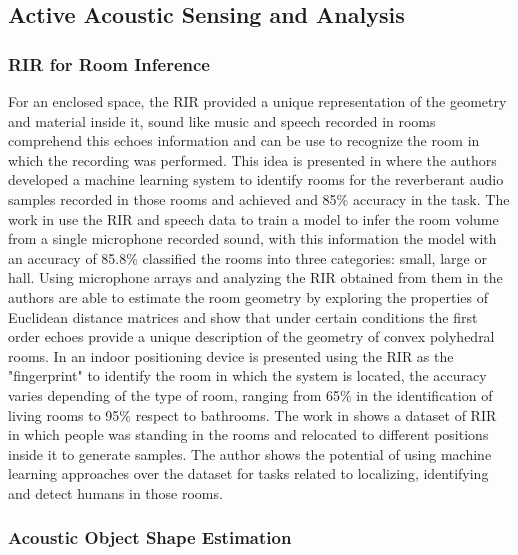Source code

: \subsection{Active Acoustic Sensing and Analysis}

\subsubsection{RIR for Room Inference}

For an enclosed space, the RIR provided a unique representation of the geometry and material inside it, sound like music and speech recorded in rooms comprehend this echoes information and can be use to recognize the room in which the recording was performed. This idea is presented in \cite{RIR05} where the authors developed a machine learning system to identify rooms for the reverberant audio samples recorded in those rooms and achieved and 85\% accuracy in the task. The work in \cite{RIR06} use the RIR and speech data to train a model to infer the room volume from a single microphone recorded sound, with this information the model with an accuracy of 85.8\% classified the rooms into three categories: small, large or hall. Using microphone arrays and analyzing the RIR obtained from them in \cite{RIR07} the authors are able to estimate the room geometry by exploring the properties of Euclidean distance matrices and show that under certain conditions the first order echoes provide a unique description of the geometry of convex polyhedral rooms. In \cite{RIR08} an indoor positioning device is presented using the RIR as the "fingerprint" to identify the room in which the system is located, the accuracy varies depending of the type of room, ranging from 65\% in the identification of living rooms to 95\% respect to bathrooms. The work in \cite{RIR09} shows a dataset of RIR in which people was standing in the rooms and relocated to different positions inside it to generate samples. The author shows the potential of using machine learning approaches over the dataset for tasks related to localizing, identifying and detect humans in those rooms.      

\subsubsection{Acoustic Object Shape Estimation}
....
— WHAT YOU NEED TO DO —
Copy out each line of the data that includes the string "Acoustic".

— TASK ANSWER —
: \subsection{Active Acoustic Sensing and Analysis}
\subsubsection{Acoustic Object Shape Estimation}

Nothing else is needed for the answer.